U.S. District Judge Robert Shelby has been vilified as a radical and “activist judge” for his historic ruling last month that struck down Utah’s ban on same-sex marriage.
But while many of his detractors claim to spew their vitriol in the name of their religious views and LDS heritage, Shelby actually did them a great favor.
He saved them from themselves.
While Shelby’s ruling is on hold because the U.S. Supreme Court stayed the order pending appeals and Utah is back to enforcing its constitutional ban on gay and lesbian nuptials, the legal tide is definitely moving in the direction of same-sex marriage acceptance.
A federal judge just made the same ruling against Oklahoma’s ban on same-sex marriage, more and more states are recognizing that right statutorily and the Supreme Court said Congress can’t impose its own definition of marriage to be only between a man and a woman.
So, if my assumption is correct and Shelby’s decision is ultimately upheld by the highest court in the land, Utah will be ahead of dozens of states in recognizing and allowing the legal marriages of same sex couples.
Without Judge Shelby’s ruling, and given the rhetoric from Utah’s conservative Legislature, it’s a safe bet that as state after state concedes the right of gays and lesbians to wed, Utah would be the last to cave.
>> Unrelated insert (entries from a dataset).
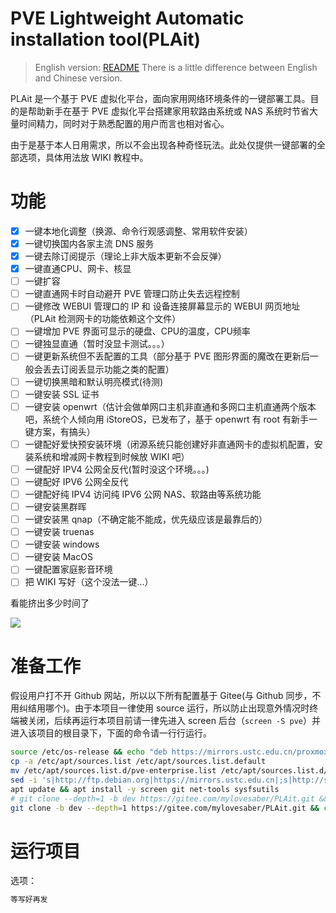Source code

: # PVE Lightweight Automatic installation tool(PLAit)

>English version: [README](https://github.com/mylovesaber/PLAit/blob/dev/README_EN.md)
There is a little difference between English and Chinese version.

PLAit 是一个基于 PVE 虚拟化平台，面向家用网络环境条件的一键部署工具。目的是帮助新手在基于 PVE 虚拟化平台搭建家用软路由系统或 NAS 系统时节省大量时间精力，同时对于熟悉配置的用户而言也相对省心。

由于是基于本人日用需求，所以不会出现各种奇怪玩法。此处仅提供一键部署的全部选项，具体用法放 WIKI 教程中。

# 功能

- [x] 一键本地化调整（换源、命令行观感调整、常用软件安装）
- [x] 一键切换国内各家主流 DNS 服务
- [x] 一键去除订阅提示（理论上非大版本更新不会反弹）
- [x] 一键直通CPU、网卡、核显
- [ ] 一键扩容
- [ ] 一键直通网卡时自动避开 PVE 管理口防止失去远程控制
- [ ] 一键修改 WEBUI 管理口的 IP 和 设备连接屏幕显示的 WEBUI 网页地址（PLAit 检测网卡的功能依赖这个文件）
- [ ] 一键增加 PVE 界面可显示的硬盘、CPU的温度，CPU频率
- [ ] 一键独显直通（暂时没显卡测试。。。）
- [ ] 一键更新系统但不丢配置的工具（部分基于 PVE 图形界面的魔改在更新后一般会丢去订阅丢显示功能之类的配置）
- [ ] 一键切换黑暗和默认明亮模式(待测)
- [ ] 一键安装 SSL 证书
- [ ] 一键安装 openwrt（估计会做单网口主机非直通和多网口主机直通两个版本吧，系统个人倾向用 iStoreOS，已发布了，基于 openwrt 有 root 有新手一键方案，有搞头）
- [ ] 一键配好爱快预安装环境（闭源系统只能创建好非直通网卡的虚拟机配置，安装系统和增减网卡教程到时候放 WIKI 吧）
- [ ] 一键配好 IPV4 公网全反代(暂时没这个环境。。。)
- [ ] 一键配好 IPV6 公网全反代
- [ ] 一键配好纯 IPV4 访问纯 IPV6 公网 NAS、软路由等系统功能
- [ ] 一键安装黑群晖
- [ ] 一键安装黑 qnap（不确定能不能成，优先级应该是最靠后的）
- [ ] 一键安装 truenas
- [ ] 一键安装 windows
- [ ] 一键安装 MacOS
- [ ] 一键配置家庭影音环境
- [ ] 把 WIKI 写好（这个没法一键...）

看能挤出多少时间了

![](https://img.wxcha.com/file/202006/02/d30107da13.jpg)

# 准备工作

假设用户打不开 Github 网站，所以以下所有配置基于 Gitee(与 Github 同步，不用纠结用哪个)。由于本项目一律使用 source 运行，所以防止出现意外情况时终端被关闭，后续再运行本项目前请一律先进入 screen 后台（`screen -S pve`）并进入该项目的根目录下，下面的命令请一行行运行。

```bash
source /etc/os-release && echo "deb https://mirrors.ustc.edu.cn/proxmox/debian/pve $VERSION_CODENAME pve-no-subscription" > /etc/apt/sources.list.d/pve-no-subscription.list
cp -a /etc/apt/sources.list /etc/apt/sources.list.default
mv /etc/apt/sources.list.d/pve-enterprise.list /etc/apt/sources.list.d/pve-enterprise.list.bak
sed -i 's|http://ftp.debian.org|https://mirrors.ustc.edu.cn|;s|http://security.debian.org|https://mirrors.ustc.edu.cn/debian-security|' /etc/apt/sources.list
apt update && apt install -y screen git net-tools sysfsutils
# git clone --depth=1 -b dev https://gitee.com/mylovesaber/PLAit.git && cd PLAit; screen -S pve
git clone -b dev --depth=1 https://gitee.com/mylovesaber/PLAit.git && cd PLAit; screen -S pve
```

# 运行项目

选项：

```bash
等写好再发
```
And who would be blamed for that?
Who would be vilified by civil rights groups as bigots?
The Mormon church would get the brunt of the criticism, whether deserved or not.
There are plenty of precedents for the worldwide, Utah-based church bearing the blame for policies imposed in the secular world by lawmakers who largely are LDS members.
The two most famous issues placing the LDS Church in the cross-hairs of critics have been Utah’s confusing maze of liquor laws and the formal recognition of civil rights icon Martin Luther King, Jr.
The LDS Church, of course, has had an authoritative hand in the frenzied patchwork of state laws governing alcoholic beverage sales ever since Utah was the deciding state approving the constitutional amendment ending prohibition in the United States 80 years ago.
But the church, over the past several decades, has also been a force in trying to find a legislative balance between dampening the harmful affects of alcohol abuse and economic engine triggered by the legal commerce of alcoholic beverages.
That has been lost on those looking from the outside upon such anomalies as the “Zion Curtain” or the artificially low number of liquor licenses allowed in the state.
If someone has difficulty getting a drink in Utah, it’s the Mormons’ fault, they say.
Utah, as you recall, was the second to the last state to officially recognize Martin Luther King Day as a legal holiday. Arizona was the last, but Utah received plenty of brickbats for its delay, largely because of the LDS Church’s policy of denying its priesthood to those of African descent until 1978.
The state’s legislature tried all sorts of ways around naming a state holiday after the civil rights icon. Bills were introduced to create just a Civil Rights Day, or Human Rights Day.
My favorite was a bill introduced in the Utah House of Representative that would have created a “Utah People’s Day,” as if we are “Utah Peoples,” and you’re not.
All that, of course, brought great scorn to the state and humiliation to the church, which was blamed for the behavior of some of its more eccentric members who happened to be elected to the Legislature.
Judge Shelby, for all of his activism, helped assure that the Mormon Church will escape the same kind of bitterness on same-sex marriage because Utah will not be the last state, or even the second to last, to adopt it.